Problem Statement : Build a content based movie recommender system with natural language processing.Give movie name as input and should return top 3 recommended movies
For achieving the goal following steps were taken :
Data Gathering (Unstructured Data)
1. Select text data from Netflix data set.
2. Columns like director,cast,type of the content(movie or TV show),listed_ in ,description are getting used for finding better relevance .
Data pre-processing :
1.Convert to lowercase.
2. Remove trailing spaces,stopwords,endline,punctuations.
3. For now,url has been removed but it can be used for further mining.
4. Remove digits,numbers.
5. Tokenization and lemmatisation of the text for BOW.
6.All the columns are concatenated and created ‘summary’ as new column.
Feature Extraction and BOW(Bag of Words Creation):
1. Create Tf-idf vectors with 1-gram and 2-gram with TF-IDF vectorization
Create Cosine Similarity Matrix
- Create cosine similarity matrix using Tf-idf vectors.

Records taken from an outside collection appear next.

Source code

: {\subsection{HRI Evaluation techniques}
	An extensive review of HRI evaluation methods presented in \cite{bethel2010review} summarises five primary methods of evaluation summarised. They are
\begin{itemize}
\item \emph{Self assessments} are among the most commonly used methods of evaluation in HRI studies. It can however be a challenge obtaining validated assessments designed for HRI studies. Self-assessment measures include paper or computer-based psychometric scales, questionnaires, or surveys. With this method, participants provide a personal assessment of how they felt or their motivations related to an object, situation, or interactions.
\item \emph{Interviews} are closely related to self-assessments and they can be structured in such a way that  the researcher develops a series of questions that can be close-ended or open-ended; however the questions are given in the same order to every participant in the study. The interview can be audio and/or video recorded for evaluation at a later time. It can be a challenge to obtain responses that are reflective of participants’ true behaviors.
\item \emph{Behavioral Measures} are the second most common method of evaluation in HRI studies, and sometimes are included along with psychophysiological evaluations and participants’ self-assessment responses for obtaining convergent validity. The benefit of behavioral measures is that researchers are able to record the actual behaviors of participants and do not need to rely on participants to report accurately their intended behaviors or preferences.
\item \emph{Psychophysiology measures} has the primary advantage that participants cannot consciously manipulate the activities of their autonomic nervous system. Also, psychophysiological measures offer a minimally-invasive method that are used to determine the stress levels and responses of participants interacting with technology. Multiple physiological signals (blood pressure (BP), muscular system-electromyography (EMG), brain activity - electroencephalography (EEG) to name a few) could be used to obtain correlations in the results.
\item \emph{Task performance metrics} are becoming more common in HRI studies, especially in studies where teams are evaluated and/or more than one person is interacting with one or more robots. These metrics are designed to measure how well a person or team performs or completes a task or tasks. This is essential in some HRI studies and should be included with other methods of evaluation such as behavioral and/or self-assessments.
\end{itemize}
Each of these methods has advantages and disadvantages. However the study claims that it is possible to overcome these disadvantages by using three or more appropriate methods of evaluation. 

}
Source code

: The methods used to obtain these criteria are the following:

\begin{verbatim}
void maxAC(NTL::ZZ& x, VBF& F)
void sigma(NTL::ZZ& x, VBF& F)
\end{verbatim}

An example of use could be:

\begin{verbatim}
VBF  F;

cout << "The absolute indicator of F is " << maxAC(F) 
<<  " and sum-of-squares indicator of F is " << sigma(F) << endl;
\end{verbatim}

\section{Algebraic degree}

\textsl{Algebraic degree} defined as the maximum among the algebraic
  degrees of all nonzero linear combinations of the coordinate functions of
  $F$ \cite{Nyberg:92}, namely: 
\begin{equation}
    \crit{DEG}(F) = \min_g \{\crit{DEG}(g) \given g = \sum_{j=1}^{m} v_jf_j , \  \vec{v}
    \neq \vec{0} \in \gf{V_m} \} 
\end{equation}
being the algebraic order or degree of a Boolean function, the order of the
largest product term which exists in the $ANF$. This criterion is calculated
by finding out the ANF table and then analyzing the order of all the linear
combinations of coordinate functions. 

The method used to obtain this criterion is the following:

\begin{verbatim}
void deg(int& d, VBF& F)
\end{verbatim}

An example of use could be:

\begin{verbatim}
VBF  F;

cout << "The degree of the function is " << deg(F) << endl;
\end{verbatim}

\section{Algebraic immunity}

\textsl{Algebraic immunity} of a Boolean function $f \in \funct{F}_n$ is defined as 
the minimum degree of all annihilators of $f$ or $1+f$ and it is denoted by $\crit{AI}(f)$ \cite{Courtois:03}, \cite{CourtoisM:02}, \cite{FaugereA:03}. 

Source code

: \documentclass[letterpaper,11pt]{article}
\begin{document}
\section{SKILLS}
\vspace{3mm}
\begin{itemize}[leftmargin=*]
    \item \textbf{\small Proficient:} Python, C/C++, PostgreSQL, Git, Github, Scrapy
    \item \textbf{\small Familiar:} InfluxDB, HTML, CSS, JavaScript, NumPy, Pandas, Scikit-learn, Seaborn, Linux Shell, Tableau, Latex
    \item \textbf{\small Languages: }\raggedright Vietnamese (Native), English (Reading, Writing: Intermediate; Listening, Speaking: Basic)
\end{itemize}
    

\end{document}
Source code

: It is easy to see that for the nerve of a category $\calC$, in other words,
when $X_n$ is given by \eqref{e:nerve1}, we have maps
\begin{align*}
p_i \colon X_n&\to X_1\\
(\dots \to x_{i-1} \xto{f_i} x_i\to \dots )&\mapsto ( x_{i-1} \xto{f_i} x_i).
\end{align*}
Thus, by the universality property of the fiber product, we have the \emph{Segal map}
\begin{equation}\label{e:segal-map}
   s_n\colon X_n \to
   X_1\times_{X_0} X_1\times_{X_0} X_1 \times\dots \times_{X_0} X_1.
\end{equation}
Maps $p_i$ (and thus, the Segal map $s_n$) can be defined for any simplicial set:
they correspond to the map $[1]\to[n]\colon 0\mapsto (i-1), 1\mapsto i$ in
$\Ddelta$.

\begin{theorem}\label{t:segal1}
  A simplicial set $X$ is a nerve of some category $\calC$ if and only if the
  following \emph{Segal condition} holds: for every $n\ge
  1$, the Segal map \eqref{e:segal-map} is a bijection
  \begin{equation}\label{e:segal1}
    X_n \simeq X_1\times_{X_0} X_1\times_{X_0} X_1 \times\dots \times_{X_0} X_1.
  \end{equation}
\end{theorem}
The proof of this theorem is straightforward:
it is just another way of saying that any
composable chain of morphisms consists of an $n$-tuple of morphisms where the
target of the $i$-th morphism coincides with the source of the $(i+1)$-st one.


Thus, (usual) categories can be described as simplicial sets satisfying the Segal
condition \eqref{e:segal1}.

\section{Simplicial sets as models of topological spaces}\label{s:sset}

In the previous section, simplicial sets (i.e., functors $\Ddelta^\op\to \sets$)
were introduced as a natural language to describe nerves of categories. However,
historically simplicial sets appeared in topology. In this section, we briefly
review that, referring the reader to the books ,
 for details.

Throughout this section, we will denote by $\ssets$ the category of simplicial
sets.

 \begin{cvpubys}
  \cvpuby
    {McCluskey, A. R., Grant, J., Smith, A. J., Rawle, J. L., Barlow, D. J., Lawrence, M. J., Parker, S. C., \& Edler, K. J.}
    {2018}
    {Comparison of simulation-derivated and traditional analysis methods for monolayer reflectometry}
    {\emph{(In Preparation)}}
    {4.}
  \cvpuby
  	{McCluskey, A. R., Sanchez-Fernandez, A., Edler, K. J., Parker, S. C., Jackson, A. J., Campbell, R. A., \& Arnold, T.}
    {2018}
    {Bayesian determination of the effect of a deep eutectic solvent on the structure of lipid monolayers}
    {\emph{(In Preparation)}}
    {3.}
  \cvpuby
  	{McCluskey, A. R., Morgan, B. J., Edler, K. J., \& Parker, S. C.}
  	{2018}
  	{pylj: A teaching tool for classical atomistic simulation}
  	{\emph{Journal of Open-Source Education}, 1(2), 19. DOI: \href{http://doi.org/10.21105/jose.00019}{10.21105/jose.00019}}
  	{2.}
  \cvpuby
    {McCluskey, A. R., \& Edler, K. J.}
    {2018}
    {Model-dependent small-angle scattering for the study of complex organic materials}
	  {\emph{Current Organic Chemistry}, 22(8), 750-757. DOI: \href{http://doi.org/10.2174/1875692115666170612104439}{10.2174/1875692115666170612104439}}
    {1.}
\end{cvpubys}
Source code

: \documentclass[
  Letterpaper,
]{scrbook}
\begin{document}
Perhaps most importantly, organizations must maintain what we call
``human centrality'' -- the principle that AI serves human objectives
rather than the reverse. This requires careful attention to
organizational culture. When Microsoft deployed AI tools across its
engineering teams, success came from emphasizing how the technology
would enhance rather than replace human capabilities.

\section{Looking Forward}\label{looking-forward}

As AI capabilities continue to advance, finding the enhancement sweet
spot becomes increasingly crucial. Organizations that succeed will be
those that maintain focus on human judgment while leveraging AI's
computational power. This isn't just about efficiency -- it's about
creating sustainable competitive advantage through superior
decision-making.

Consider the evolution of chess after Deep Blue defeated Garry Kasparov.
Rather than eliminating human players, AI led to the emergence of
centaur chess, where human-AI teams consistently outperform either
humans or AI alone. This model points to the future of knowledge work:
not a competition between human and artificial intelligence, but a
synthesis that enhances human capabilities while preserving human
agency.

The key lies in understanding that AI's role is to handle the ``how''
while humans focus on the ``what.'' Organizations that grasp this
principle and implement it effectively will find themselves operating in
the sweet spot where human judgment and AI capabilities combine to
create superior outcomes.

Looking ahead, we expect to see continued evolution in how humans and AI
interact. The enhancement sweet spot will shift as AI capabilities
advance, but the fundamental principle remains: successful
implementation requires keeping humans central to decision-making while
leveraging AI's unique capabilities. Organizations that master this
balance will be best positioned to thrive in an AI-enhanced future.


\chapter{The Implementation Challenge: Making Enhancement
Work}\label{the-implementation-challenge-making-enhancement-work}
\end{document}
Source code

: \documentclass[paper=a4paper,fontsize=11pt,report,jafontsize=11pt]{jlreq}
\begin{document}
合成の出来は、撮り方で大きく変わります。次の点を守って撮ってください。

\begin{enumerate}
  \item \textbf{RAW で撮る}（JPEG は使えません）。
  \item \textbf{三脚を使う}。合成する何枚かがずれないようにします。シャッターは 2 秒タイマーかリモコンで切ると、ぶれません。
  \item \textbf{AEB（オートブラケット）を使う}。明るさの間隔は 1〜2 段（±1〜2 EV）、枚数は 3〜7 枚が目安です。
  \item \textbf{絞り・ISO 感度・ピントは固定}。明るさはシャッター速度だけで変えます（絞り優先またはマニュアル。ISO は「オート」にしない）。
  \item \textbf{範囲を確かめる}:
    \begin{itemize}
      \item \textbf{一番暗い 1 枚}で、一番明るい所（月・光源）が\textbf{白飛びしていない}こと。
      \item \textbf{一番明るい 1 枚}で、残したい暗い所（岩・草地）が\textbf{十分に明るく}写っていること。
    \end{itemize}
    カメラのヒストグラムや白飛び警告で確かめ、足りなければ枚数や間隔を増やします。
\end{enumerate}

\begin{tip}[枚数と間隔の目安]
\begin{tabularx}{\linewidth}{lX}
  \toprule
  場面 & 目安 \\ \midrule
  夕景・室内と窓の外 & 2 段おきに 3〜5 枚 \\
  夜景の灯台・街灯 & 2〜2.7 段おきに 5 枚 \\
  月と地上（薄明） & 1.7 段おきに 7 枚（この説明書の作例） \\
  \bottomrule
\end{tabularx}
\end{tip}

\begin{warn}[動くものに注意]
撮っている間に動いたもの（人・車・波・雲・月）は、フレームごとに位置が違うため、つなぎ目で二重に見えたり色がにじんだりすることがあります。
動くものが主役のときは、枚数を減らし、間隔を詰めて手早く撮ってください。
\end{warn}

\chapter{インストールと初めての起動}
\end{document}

Recommender function which compares the input (movie/TV show title) with cosine similarity scores from matrix and returns the index of most 3 similar titles of content.
Recommend content as per input (Chat flow)
1.Give the input as [movie/tv shows]
2. Find the index of the given content from the data-set ,if not present ask again for input.
3. Get the index of rows most similar to i/p using cosine similarity matrix created above.
4. Select index of top 3 from the list of cosine scores .
5. Return content title of these indices.